A Telescope on the Moon Could Illuminate the Dark Ages of the Universe

Some 13.8 billion years ago, our universe burst into being. In a fraction of a second, it ballooned from subatomic to the size of a grapefruit. 




And as the cosmos grew and grew, it also cooled, until the building blocks of matter — subatomic particles called quarks and gluons — could form. Eventually, this quark soup aggregated into atoms. Atoms merged into larger molecules. Gas filled the universe. Yet the cosmos would sit like this — dark — for hundreds of millions of years before light shone from the first stars and galaxies.


We understand parts of what happened in the early universe. But a huge blank still haunts astronomers. They call it the “dark ages” because, with no starlight to study, they’re left guessing where all the familiar stuff came from. How did we go from a gas-filled universe to the one we now see in the night sky?





“The early universe had no galaxies, just hot stuff. As things cooled off, something had to happen before the galaxies formed,” says Nobel Prize-winning astrophysicist John Mather of NASA’s Goddard Space Flight Center. “Honestly, we’ve got lots of stories and lots of predictions, but no measurements.”


Unravelling this mystery is “one of the great objectives of modern-day astronomy,” he adds.


To solve it, scientists and engineers have identified an unlikely location for their work, one that could help shape the next generation of astronomical research: the farside of the moon.

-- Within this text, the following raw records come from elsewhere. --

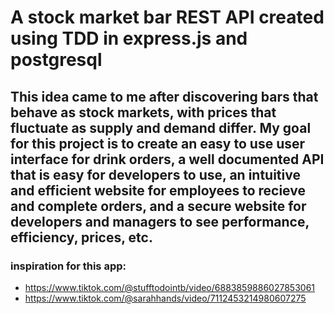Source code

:# A stock market bar REST API created using TDD in express.js and postgresql


## This idea came to me after discovering bars that behave as stock markets, with prices that fluctuate as supply and demand differ. My goal for this project is to create an easy to use user interface for drink orders, a well documented API that is easy for developers to use, an intuitive and efficient website for employees to recieve and complete orders, and a secure website for developers and managers to see performance, efficiency, prices, etc.

### inspiration for this app:
* https://www.tiktok.com/@stufftodointb/video/6883859886027853061
* https://www.tiktok.com/@sarahhands/video/7112453214980607275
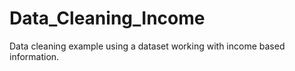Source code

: # Data_Cleaning_Income
Data cleaning example using a dataset working with income based information.
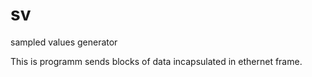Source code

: # sv
sampled values generator

This is programm sends blocks of data incapsulated in ethernet frame.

Before the first stars, the universe didn’t emit visible light, but the primordial matter that pervaded the universe likely did emit radio signals. Astronomers have never seen these wavelengths because they’re so stretched out that they can’t be detected over the radio chatter bouncing around Earth. The farside of the moon is the one place in the inner solar system where radio astronomers can find some peace and quiet. Its surface always faces away from Earth, so if astronomers could build a radio telescope there, they’d have a natural noise barrier.